Highly Recommended: Capra & Mattei’s “The Ecology of Law”
An important new book offering a vision of commons-based law has just arrived! The Ecology of Law: Toward a Legal System in Tune with Nature and Community, argues that we need to reconceptualize law itself and formally recognize commoning if we are going to address our many environmental problems.
The book is the work of two of the more venturesome minds in science and law – Fritjof Capra and Ugo Mattei, respectively. Capra is a physicist and systems thinker who first gained international attention in 1975 with his book The Tao of Physics, which drew linkages between modern physics and Eastern mysticism.
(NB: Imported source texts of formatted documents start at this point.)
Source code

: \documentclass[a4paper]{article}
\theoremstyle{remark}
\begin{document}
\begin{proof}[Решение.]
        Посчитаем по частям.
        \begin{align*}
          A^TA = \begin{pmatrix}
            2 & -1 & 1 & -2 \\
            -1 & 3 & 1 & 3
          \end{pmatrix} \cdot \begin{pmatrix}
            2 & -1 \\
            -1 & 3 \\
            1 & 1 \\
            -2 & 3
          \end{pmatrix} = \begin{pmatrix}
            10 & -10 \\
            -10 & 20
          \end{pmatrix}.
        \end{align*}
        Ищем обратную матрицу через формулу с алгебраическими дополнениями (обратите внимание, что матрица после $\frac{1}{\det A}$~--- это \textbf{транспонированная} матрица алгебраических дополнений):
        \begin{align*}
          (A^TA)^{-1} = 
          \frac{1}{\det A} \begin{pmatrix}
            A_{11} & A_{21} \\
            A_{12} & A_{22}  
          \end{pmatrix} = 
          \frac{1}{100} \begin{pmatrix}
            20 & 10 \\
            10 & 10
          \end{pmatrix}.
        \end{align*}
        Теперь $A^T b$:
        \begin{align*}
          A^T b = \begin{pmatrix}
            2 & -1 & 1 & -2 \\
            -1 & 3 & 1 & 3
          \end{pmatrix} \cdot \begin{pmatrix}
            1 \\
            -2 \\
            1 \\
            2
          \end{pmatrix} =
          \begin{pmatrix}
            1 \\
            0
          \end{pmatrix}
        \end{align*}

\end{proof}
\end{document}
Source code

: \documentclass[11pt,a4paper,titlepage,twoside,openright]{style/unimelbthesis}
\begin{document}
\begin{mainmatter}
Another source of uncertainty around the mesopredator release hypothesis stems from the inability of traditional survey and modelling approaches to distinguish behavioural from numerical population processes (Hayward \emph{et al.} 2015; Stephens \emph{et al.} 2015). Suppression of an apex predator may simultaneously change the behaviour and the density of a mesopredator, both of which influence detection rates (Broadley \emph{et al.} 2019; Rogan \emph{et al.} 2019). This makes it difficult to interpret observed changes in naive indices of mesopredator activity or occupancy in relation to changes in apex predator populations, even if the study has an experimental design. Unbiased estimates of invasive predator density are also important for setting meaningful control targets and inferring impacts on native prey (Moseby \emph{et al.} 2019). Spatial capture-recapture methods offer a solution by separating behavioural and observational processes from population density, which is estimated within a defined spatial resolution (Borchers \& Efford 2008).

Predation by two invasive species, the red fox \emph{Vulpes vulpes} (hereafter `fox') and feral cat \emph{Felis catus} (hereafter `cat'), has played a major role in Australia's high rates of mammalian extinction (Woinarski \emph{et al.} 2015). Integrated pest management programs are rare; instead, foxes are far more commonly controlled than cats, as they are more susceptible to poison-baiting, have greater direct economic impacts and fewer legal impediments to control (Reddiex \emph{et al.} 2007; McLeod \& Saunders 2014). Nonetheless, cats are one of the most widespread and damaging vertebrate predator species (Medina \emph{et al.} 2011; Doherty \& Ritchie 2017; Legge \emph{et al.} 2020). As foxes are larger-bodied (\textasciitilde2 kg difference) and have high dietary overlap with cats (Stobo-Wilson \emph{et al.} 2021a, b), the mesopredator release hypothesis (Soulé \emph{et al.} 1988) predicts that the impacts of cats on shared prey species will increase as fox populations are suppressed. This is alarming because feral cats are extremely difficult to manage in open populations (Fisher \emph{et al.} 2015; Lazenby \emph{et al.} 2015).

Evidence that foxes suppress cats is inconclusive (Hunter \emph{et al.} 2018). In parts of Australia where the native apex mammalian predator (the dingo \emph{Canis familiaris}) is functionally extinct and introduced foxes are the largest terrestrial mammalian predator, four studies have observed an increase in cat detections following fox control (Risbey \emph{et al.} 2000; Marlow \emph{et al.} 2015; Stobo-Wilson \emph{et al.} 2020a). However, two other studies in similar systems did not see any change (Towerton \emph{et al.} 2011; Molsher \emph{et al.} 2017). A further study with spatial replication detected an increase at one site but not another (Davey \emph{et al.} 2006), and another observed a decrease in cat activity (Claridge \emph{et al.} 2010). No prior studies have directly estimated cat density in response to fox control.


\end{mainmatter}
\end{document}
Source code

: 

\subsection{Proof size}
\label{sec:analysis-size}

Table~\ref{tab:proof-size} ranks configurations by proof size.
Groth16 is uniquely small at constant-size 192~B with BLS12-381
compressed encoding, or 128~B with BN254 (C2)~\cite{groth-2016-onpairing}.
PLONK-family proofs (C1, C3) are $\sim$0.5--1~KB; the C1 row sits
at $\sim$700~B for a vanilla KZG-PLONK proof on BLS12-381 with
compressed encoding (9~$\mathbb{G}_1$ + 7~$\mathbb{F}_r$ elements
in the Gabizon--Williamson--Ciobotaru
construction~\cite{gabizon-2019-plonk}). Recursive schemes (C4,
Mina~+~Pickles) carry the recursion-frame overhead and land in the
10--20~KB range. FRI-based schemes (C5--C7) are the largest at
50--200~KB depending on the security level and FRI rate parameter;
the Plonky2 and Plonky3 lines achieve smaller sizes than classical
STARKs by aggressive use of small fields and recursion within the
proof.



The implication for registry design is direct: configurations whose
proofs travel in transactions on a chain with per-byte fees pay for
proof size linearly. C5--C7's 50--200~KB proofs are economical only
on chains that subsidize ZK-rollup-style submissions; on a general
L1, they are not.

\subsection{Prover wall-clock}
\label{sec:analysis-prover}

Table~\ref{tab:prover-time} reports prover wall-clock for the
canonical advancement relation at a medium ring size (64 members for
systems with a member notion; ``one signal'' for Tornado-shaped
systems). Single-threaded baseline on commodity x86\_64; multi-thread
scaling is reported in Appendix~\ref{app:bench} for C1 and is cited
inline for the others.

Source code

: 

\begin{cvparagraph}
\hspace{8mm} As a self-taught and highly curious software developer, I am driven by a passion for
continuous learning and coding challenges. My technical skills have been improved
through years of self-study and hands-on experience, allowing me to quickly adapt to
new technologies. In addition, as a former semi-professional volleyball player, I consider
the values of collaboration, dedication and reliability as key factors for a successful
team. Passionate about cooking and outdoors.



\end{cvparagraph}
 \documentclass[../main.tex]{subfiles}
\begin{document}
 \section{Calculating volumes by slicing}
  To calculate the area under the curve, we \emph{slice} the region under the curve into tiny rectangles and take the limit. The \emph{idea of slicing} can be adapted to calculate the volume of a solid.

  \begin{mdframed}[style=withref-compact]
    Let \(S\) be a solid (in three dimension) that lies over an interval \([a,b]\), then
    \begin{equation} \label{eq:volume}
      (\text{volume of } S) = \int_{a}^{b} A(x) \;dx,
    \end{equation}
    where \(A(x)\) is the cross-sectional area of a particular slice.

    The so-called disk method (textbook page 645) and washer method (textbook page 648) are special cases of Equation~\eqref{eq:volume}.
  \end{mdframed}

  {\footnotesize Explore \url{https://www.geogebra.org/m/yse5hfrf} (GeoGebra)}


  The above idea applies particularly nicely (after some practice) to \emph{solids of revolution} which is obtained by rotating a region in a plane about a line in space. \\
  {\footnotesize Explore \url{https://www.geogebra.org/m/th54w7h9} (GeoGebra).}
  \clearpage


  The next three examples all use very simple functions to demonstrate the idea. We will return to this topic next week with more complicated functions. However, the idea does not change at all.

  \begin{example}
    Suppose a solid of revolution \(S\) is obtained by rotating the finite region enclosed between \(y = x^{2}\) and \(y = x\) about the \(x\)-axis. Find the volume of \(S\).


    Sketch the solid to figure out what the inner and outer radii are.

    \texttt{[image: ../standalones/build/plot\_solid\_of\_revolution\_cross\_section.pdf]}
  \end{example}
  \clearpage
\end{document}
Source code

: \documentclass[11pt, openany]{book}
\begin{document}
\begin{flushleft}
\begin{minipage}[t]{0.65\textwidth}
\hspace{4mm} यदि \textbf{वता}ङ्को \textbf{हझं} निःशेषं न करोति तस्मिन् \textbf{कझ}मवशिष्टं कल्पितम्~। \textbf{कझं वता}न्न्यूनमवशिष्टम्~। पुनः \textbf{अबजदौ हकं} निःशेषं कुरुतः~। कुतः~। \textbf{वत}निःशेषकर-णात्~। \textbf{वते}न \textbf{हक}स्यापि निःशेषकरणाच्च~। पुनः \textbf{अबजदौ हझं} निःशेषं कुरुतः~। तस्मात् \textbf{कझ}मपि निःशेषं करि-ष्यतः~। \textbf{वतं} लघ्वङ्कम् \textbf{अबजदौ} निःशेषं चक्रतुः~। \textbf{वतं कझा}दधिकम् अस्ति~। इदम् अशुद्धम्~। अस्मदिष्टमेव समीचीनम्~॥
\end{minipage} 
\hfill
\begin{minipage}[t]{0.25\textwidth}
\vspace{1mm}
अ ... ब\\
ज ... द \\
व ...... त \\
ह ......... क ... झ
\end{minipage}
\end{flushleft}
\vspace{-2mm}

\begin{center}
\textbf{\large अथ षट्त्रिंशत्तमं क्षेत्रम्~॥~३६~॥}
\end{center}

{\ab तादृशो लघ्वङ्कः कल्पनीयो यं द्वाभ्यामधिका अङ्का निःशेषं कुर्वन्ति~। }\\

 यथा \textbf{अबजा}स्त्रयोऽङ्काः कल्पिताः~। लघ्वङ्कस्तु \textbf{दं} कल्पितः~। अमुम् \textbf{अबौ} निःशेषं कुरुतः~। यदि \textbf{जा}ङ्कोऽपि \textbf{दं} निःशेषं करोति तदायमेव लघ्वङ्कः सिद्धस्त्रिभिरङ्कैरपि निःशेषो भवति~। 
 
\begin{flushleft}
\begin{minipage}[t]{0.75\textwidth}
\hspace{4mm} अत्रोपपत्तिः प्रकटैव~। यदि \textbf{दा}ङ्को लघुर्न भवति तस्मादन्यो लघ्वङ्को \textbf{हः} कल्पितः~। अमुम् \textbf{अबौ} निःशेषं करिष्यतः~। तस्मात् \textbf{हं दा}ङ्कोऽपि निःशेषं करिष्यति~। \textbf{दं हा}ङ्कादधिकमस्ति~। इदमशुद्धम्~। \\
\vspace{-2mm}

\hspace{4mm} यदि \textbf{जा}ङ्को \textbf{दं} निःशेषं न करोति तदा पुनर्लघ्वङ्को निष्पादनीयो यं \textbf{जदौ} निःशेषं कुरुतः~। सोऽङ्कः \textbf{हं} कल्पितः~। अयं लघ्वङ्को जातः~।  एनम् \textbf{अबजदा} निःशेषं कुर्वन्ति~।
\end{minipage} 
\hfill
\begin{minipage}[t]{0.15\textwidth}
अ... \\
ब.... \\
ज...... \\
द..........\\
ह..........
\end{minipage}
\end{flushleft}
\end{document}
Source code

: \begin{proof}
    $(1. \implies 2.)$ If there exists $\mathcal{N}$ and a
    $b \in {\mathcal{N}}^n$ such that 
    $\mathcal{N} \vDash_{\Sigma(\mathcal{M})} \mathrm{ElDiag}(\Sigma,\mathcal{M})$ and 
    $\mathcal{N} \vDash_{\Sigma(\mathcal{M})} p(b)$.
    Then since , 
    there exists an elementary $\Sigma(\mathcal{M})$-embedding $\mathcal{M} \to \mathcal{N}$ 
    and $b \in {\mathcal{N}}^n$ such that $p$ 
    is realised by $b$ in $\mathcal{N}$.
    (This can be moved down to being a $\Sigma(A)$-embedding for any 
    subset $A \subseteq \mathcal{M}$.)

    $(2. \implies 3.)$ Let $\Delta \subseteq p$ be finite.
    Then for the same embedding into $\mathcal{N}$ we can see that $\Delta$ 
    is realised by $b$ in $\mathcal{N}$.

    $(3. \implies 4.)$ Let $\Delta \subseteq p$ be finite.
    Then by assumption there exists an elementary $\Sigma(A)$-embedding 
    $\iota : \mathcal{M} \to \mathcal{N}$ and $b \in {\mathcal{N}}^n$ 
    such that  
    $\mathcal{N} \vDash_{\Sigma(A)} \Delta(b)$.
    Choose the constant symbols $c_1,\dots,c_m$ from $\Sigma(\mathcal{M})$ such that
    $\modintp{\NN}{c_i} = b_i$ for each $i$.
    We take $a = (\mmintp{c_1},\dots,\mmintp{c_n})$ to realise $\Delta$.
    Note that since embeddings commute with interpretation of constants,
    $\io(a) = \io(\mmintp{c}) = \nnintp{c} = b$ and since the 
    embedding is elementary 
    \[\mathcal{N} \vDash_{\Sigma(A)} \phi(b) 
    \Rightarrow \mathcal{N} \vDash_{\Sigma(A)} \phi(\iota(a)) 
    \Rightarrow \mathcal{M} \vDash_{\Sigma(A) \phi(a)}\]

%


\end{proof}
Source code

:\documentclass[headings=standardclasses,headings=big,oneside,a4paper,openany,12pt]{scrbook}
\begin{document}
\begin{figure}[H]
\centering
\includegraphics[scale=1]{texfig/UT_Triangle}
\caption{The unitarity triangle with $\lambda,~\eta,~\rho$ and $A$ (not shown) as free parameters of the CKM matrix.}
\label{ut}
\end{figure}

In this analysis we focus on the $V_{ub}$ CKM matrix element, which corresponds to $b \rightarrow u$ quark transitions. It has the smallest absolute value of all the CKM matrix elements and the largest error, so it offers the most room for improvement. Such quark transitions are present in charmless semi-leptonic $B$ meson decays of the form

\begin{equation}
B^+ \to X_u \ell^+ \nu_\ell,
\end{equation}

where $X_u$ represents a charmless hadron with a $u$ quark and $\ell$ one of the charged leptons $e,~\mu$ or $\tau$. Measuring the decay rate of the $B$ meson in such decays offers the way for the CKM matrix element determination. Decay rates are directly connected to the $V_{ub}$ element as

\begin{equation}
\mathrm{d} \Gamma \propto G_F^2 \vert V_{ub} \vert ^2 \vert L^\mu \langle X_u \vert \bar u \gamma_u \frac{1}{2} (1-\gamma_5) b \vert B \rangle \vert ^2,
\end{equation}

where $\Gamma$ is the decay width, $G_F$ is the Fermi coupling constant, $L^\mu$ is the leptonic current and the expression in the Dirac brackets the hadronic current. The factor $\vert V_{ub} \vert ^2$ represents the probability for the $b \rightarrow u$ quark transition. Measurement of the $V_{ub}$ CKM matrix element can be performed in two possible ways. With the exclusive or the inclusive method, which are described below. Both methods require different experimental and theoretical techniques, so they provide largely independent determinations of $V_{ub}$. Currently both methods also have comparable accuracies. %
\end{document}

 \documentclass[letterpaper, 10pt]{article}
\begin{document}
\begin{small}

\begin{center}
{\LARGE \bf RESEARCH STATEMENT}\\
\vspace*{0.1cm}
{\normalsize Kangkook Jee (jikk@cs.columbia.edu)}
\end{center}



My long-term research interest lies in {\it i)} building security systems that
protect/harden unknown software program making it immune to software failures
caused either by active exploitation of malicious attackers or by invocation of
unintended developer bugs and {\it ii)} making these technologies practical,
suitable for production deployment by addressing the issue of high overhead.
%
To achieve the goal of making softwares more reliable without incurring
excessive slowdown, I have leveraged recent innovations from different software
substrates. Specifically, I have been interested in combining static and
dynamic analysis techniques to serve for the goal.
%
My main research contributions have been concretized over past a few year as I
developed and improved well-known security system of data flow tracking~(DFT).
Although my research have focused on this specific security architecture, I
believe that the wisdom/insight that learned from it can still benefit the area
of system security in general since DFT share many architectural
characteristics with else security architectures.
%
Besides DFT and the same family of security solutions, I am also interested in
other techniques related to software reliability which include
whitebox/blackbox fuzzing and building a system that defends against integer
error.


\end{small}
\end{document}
Mattei is a well-known legal theorist of the commons, international law scholar and commons activist in Italy who teaches at Hastings College of the Law in San Francisco, and at the University of Turin. He is also deputy mayor of Chieri in the northern region of Italy.
The Law of Ecology is an ambitious, big-picture account of the history of law as an artifact of the scientific, mechanical worldview – a legacy that we must transcend if we are to overcome many contemporary problems, particularly ecological disaster. The book argues that modernity as a template of thought is a serious root problem in today’s world. Among other things, it privileges the individual as supreme agent despite the harm to the collective good and ecological stability. Modernity also sees the world as governed by simplistic, observable cause-and-effect, mechanical relationships, ignoring the more subtle dimensions of life such as subjectivity, caring and meaning.
As a corrective, Capra and Mattei propose a new body of commons-based institutions recognized by law (which itself will have a different character than conventional state law).
It’s quite a treat to watch two sophisticated dissenters outline their vision of a world based on commoning and protected by a new species of “ecolaw.” Capra and Mattei start their story by sketching important parallels between natural science and jurisprudence over the course of history. Both science and law, for example, reflect shared conceptualizations of humans and nature. We still live in the cosmological world articulated by John Locke, Francis Bacon, Rene Descartes, Hugo Grotius and Thomas Hobbes, all of whom saw the world as a rational, empirically knowable order governed by atomistic individuals and mechanical principles. This worldview continues to prevail in economics, social sciences, public policy and law.